DATA SECTION
::::::::

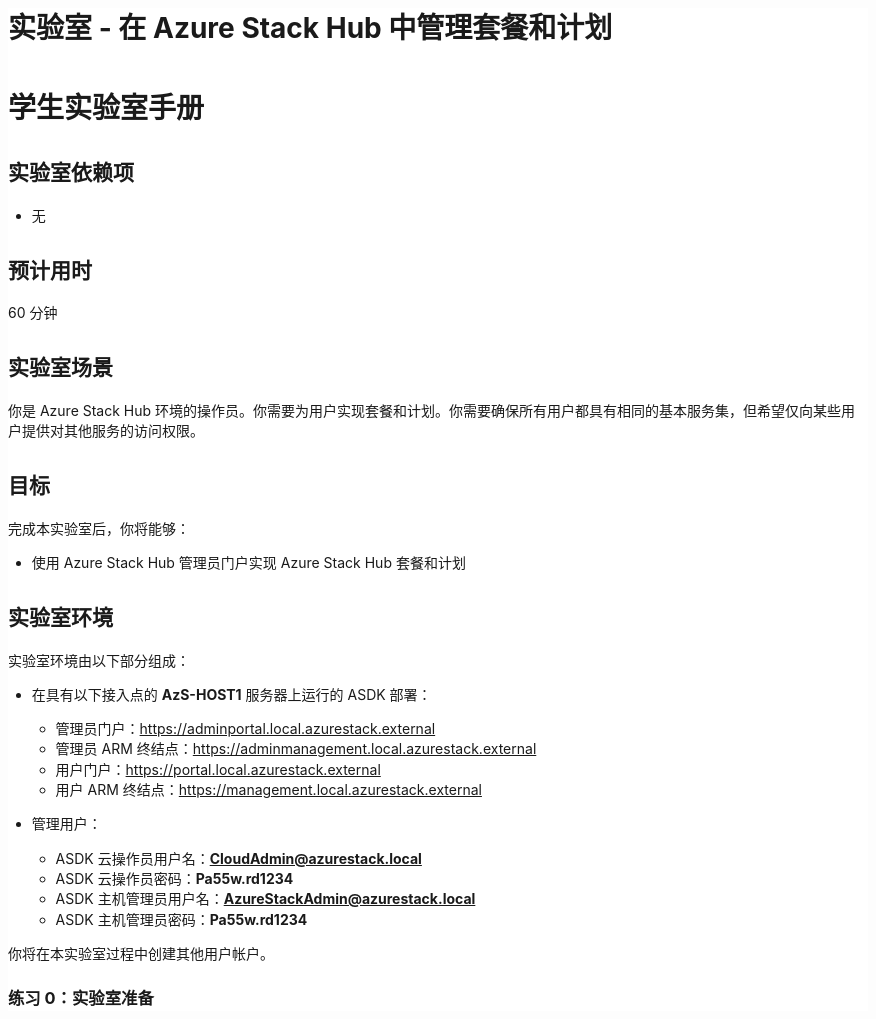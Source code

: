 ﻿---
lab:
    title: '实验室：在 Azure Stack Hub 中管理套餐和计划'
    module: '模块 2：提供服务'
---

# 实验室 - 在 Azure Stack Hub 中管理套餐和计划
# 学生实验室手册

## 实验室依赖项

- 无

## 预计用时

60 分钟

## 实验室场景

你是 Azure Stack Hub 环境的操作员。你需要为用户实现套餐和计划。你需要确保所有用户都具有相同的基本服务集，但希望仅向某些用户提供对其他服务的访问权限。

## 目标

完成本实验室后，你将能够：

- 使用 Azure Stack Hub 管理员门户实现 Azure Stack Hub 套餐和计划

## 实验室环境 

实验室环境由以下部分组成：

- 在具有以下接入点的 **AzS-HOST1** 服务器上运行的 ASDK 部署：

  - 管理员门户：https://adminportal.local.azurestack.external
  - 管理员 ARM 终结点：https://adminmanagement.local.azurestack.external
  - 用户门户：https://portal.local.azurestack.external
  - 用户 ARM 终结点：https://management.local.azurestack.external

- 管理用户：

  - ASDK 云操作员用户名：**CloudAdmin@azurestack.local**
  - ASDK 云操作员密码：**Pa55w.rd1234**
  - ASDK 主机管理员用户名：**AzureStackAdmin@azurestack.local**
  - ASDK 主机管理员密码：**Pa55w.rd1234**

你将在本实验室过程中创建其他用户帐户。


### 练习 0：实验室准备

::::::::

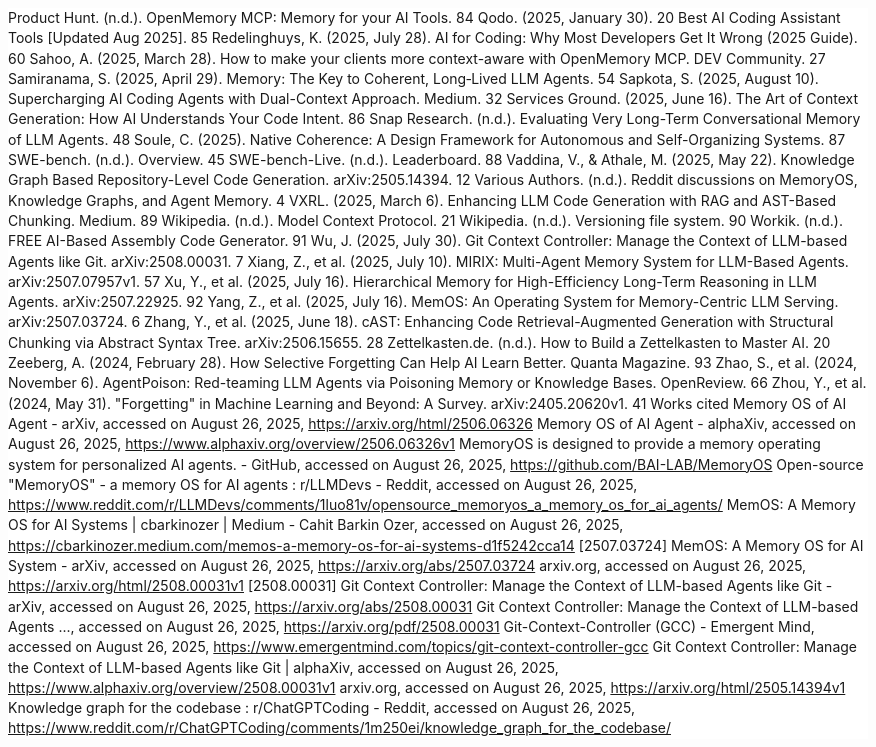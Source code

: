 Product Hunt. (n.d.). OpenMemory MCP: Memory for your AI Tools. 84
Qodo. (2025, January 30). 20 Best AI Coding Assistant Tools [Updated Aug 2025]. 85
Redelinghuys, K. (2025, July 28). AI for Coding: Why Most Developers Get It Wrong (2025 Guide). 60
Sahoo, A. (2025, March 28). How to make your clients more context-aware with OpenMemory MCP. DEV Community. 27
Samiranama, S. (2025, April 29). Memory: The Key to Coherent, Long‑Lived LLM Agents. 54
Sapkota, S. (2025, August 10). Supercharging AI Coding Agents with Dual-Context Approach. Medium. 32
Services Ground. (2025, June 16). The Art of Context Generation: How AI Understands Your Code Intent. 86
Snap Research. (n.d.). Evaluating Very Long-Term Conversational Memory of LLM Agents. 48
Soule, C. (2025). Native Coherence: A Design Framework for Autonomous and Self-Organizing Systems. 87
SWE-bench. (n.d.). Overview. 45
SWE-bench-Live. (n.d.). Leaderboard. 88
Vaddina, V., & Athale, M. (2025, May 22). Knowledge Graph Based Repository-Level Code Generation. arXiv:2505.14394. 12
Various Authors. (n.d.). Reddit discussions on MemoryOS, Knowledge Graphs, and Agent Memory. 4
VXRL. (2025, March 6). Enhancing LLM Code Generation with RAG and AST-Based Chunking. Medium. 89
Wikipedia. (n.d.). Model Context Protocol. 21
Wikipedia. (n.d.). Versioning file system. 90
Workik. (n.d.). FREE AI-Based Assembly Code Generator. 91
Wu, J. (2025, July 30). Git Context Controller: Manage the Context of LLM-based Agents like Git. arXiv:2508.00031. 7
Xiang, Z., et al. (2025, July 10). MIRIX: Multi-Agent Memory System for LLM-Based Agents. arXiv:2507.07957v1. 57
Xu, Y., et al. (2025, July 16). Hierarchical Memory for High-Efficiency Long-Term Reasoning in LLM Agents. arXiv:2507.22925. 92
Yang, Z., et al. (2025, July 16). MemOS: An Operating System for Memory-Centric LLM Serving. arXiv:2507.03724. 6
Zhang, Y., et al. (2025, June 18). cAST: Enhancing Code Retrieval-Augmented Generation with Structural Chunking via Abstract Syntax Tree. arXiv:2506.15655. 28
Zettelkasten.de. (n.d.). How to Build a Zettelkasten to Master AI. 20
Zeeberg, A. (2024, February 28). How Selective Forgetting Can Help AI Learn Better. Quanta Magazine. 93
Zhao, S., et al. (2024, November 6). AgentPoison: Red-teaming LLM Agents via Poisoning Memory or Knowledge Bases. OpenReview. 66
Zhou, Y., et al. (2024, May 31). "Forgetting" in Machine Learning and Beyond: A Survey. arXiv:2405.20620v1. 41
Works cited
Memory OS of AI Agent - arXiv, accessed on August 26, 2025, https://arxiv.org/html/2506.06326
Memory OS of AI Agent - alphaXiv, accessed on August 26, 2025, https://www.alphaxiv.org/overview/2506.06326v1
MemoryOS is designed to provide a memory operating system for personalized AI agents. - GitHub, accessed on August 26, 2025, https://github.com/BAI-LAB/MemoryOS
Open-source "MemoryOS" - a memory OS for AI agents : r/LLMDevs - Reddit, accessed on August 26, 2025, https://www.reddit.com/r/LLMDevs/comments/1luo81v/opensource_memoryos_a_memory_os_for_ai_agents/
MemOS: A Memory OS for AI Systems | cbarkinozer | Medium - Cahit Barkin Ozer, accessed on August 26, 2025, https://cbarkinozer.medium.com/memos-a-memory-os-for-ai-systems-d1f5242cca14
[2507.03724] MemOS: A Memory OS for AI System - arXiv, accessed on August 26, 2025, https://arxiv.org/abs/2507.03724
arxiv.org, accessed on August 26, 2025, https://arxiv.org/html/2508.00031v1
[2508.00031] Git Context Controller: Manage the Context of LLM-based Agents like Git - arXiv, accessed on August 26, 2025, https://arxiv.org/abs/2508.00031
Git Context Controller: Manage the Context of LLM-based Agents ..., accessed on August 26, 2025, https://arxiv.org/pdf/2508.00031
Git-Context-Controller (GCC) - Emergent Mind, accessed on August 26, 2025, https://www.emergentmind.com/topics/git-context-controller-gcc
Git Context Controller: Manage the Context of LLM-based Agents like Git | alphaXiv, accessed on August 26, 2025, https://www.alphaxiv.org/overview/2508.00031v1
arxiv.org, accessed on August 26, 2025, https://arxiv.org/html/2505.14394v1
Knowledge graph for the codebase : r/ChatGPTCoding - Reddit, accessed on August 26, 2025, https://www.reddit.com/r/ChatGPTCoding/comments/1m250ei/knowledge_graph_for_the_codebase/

::::::::

EXERCISE INSTRUCTIONS
What is asked for is an exact copy of the lines above from the one containing "Git-Context-Controller (GCC) - Emergent" through the one containing "Knowledge graph for", and only those.

RESPONSE TO THE EXERCISE
Git-Context-Controller (GCC) - Emergent Mind, accessed on August 26, 2025, https://www.emergentmind.com/topics/git-context-controller-gcc
Git Context Controller: Manage the Context of LLM-based Agents like Git | alphaXiv, accessed on August 26, 2025, https://www.alphaxiv.org/overview/2508.00031v1
arxiv.org, accessed on August 26, 2025, https://arxiv.org/html/2505.14394v1
Knowledge graph for the codebase : r/ChatGPTCoding - Reddit, accessed on August 26, 2025, https://www.reddit.com/r/ChatGPTCoding/comments/1m250ei/knowledge_graph_for_the_codebase/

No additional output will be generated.